Extracted information:

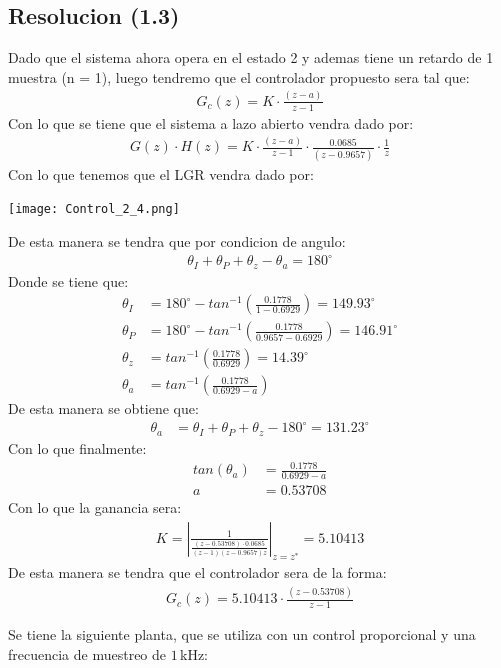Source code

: \documentclass[
  11pt,
  letterpaper,
   addpoints,
   answers
  ]{exam}
\begin{document}
\begin{questions}
\begin{solution}
    \subsection*{Resolucion (1.3)}
    Dado que el sistema ahora opera en el estado 2 y ademas tiene un retardo de 1 muestra (n = 1), luego tendremo que el controlador propuesto sera tal que:
    \begin{align}
        G_{c}(z) = K \cdot \frac{(z-a)}{z-1}
    \end{align} 
    Con lo que se tiene que el sistema a lazo abierto vendra dado por:
    \begin{align}
        G(z) \cdot H(z) = K \cdot \frac{(z - a)}{z - 1} \cdot \frac{0.0685}{(z-0.9657)} \cdot \frac{1}{z}
    \end{align}
    Con lo que tenemos que el LGR vendra dado por:
    \begin{center}
        \texttt{[image: Control\_2\_4.png]}
    \end{center}
    De esta manera se tendra que por condicion de angulo:
    \begin{align}
        \theta_{I} + \theta_{P} + \theta_{z} - \theta_{a} = 180^{\circ}
    \end{align}
    Donde se tiene que:
    \begin{align}
        \theta_{I} &= 180^{\circ} - tan^{-1}\left(\frac{0.1778}{1- 0.6929}\right) = 149.93^{\circ}\\
        \theta_{P} &= 180^{\circ} - tan^{-1}\left(\frac{0.1778}{0.9657-0.6929}\right) = 146.91^{\circ}\\
        \theta_{z} &= tan^{-1}\left(\frac{0.1778}{0.6929}\right) = 14.39^{\circ}\\
        \theta_{a} &= tan^{-1}\left(\frac{0.1778}{0.6929-a}\right)
    \end{align}
    De esta manera se obtiene que:
    \begin{align}
        \theta_{a} & = \theta_{I} + \theta_{P} + \theta_{z} - 180^{\circ} = 131.23^{\circ}
    \end{align}
    Con lo que finalmente:
    \begin{align}
        tan(\theta_{a}) &= \frac{0.1778}{0.6929-a}\\
        a &= 0.53708 
    \end{align}
    Con lo que la ganancia sera:
    \begin{align}
        K = \left| \frac{1}{\frac{(z-0.53708)\cdot 0.0685 }{(z-1)(z-0.9657)z}}\right|_{z=z^{*}} = 5.10413
    \end{align}
    De esta manera se tendra que el controlador sera de la forma:
    \begin{align}
        G_{c}(z) = 5.10413 \cdot \frac{(z-0.53708)}{z-1}
    \end{align}
\end{solution}
\newpage
    \question 
    Se tiene la siguiente planta, que se utiliza con un control proporcional y una frecuencia de muestreo de $1\,$kHz:
    

\end{questions}
\end{document}
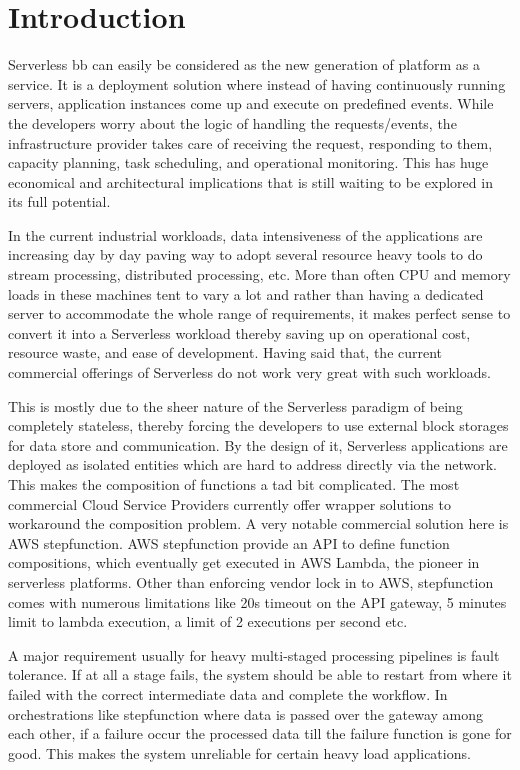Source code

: \documentclass[12pt,titlepage]{article}
\begin{document}
\section{Introduction}
\label{sec:orgce64edd}

Serverless \cite{bayliss09:_rollin_out_revol} bb can easily be considered as the new generation of platform as a  
service. It is a deployment solution where instead of having continuously
running servers, application instances come up and execute on predefined events.
While the developers worry about
the logic of handling the requests/events, the infrastructure provider takes
care of receiving the request, responding to them, capacity planning, task
scheduling, and operational monitoring\cite{gotoconf}.
This has huge economical and architectural implications that is
still waiting to be explored in its full potential. 

In the current industrial workloads, data intensiveness of the applications are increasing
day by day paving way to adopt several resource heavy tools to do stream
processing, distributed processing, etc. More than often CPU and memory loads in
these machines tent to vary a lot and rather than having a dedicated server to accommodate the whole range
of requirements, it makes perfect sense to convert it into a Serverless workload
thereby saving up on operational cost, resource waste, and ease of development.
Having said that, the current commercial offerings of Serverless do not work
very great with such workloads.

This is mostly due to the sheer
nature of the Serverless paradigm of being completely stateless, thereby forcing
the developers to use external block storages for data store and communication.
By the design of it, Serverless applications are deployed as isolated entities
which are hard to address directly via the network. This makes the composition
of functions a tad bit complicated. The most commercial Cloud Service Providers
currently offer wrapper solutions to workaround the composition problem. A very
notable commercial solution here is AWS stepfunction. AWS stepfunction provide
an API to define function compositions, which eventually get executed in AWS
Lambda, the pioneer in serverless platforms. Other than enforcing vendor lock in
to AWS, stepfunction comes with numerous limitations like 20s timeout on the API
gateway, 5 minutes limit to lambda execution, a limit of 2 executions per second
etc.

A major requirement usually for heavy multi-staged processing pipelines is fault
tolerance. If at all a stage fails, the system should be able to restart from
where it failed with the correct intermediate data and complete the workflow. In
orchestrations like stepfunction where data is passed over the gateway among
each other, if a failure occur the processed data till the failure function is
gone for good. This makes the system unreliable for certain heavy load applications.
\end{document}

Required work: When you write out the material, reproduce each line exactly and omit any picture it holds.

Written response:
Source code

: \documentclass[
  11pt,
  letterpaper,
   addpoints,
   answers
  ]{exam}
\begin{document}
\begin{questions}
\begin{solution}
    \subsection*{Resolucion (1.3)}
    Dado que el sistema ahora opera en el estado 2 y ademas tiene un retardo de 1 muestra (n = 1), luego tendremo que el controlador propuesto sera tal que:
    \begin{align}
        G_{c}(z) = K \cdot \frac{(z-a)}{z-1}
    \end{align} 
    Con lo que se tiene que el sistema a lazo abierto vendra dado por:
    \begin{align}
        G(z) \cdot H(z) = K \cdot \frac{(z - a)}{z - 1} \cdot \frac{0.0685}{(z-0.9657)} \cdot \frac{1}{z}
    \end{align}
    Con lo que tenemos que el LGR vendra dado por:
    \begin{center}
        \texttt{[image: Control\_2\_4.png]}
    \end{center}
    De esta manera se tendra que por condicion de angulo:
    \begin{align}
        \theta_{I} + \theta_{P} + \theta_{z} - \theta_{a} = 180^{\circ}
    \end{align}
    Donde se tiene que:
    \begin{align}
        \theta_{I} &= 180^{\circ} - tan^{-1}\left(\frac{0.1778}{1- 0.6929}\right) = 149.93^{\circ}\\
        \theta_{P} &= 180^{\circ} - tan^{-1}\left(\frac{0.1778}{0.9657-0.6929}\right) = 146.91^{\circ}\\
        \theta_{z} &= tan^{-1}\left(\frac{0.1778}{0.6929}\right) = 14.39^{\circ}\\
        \theta_{a} &= tan^{-1}\left(\frac{0.1778}{0.6929-a}\right)
    \end{align}
    De esta manera se obtiene que:
    \begin{align}
        \theta_{a} & = \theta_{I} + \theta_{P} + \theta_{z} - 180^{\circ} = 131.23^{\circ}
    \end{align}
    Con lo que finalmente:
    \begin{align}
        tan(\theta_{a}) &= \frac{0.1778}{0.6929-a}\\
        a &= 0.53708 
    \end{align}
    Con lo que la ganancia sera:
    \begin{align}
        K = \left| \frac{1}{\frac{(z-0.53708)\cdot 0.0685 }{(z-1)(z-0.9657)z}}\right|_{z=z^{*}} = 5.10413
    \end{align}
    De esta manera se tendra que el controlador sera de la forma:
    \begin{align}
        G_{c}(z) = 5.10413 \cdot \frac{(z-0.53708)}{z-1}
    \end{align}
\end{solution}
\newpage
    \question 
    Se tiene la siguiente planta, que se utiliza con un control proporcional y una frecuencia de muestreo de $1\,$kHz:
    

\end{questions}
\end{document}
Source code

: \documentclass[12pt,titlepage]{article}
\begin{document}
\section{Introduction}
\label{sec:orgce64edd}

Serverless \cite{bayliss09:_rollin_out_revol} bb can easily be considered as the new generation of platform as a  
service. It is a deployment solution where instead of having continuously
running servers, application instances come up and execute on predefined events.
While the developers worry about
the logic of handling the requests/events, the infrastructure provider takes
care of receiving the request, responding to them, capacity planning, task
scheduling, and operational monitoring\cite{gotoconf}.
This has huge economical and architectural implications that is
still waiting to be explored in its full potential. 

In the current industrial workloads, data intensiveness of the applications are increasing
day by day paving way to adopt several resource heavy tools to do stream
processing, distributed processing, etc. More than often CPU and memory loads in
these machines tent to vary a lot and rather than having a dedicated server to accommodate the whole range
of requirements, it makes perfect sense to convert it into a Serverless workload
thereby saving up on operational cost, resource waste, and ease of development.
Having said that, the current commercial offerings of Serverless do not work
very great with such workloads.

This is mostly due to the sheer
nature of the Serverless paradigm of being completely stateless, thereby forcing
the developers to use external block storages for data store and communication.
By the design of it, Serverless applications are deployed as isolated entities
which are hard to address directly via the network. This makes the composition
of functions a tad bit complicated. The most commercial Cloud Service Providers
currently offer wrapper solutions to workaround the composition problem. A very
notable commercial solution here is AWS stepfunction. AWS stepfunction provide
an API to define function compositions, which eventually get executed in AWS
Lambda, the pioneer in serverless platforms. Other than enforcing vendor lock in
to AWS, stepfunction comes with numerous limitations like 20s timeout on the API
gateway, 5 minutes limit to lambda execution, a limit of 2 executions per second
etc.

A major requirement usually for heavy multi-staged processing pipelines is fault
tolerance. If at all a stage fails, the system should be able to restart from
where it failed with the correct intermediate data and complete the workflow. In
orchestrations like stepfunction where data is passed over the gateway among
each other, if a failure occur the processed data till the failure function is
gone for good. This makes the system unreliable for certain heavy load applications.
\end{document}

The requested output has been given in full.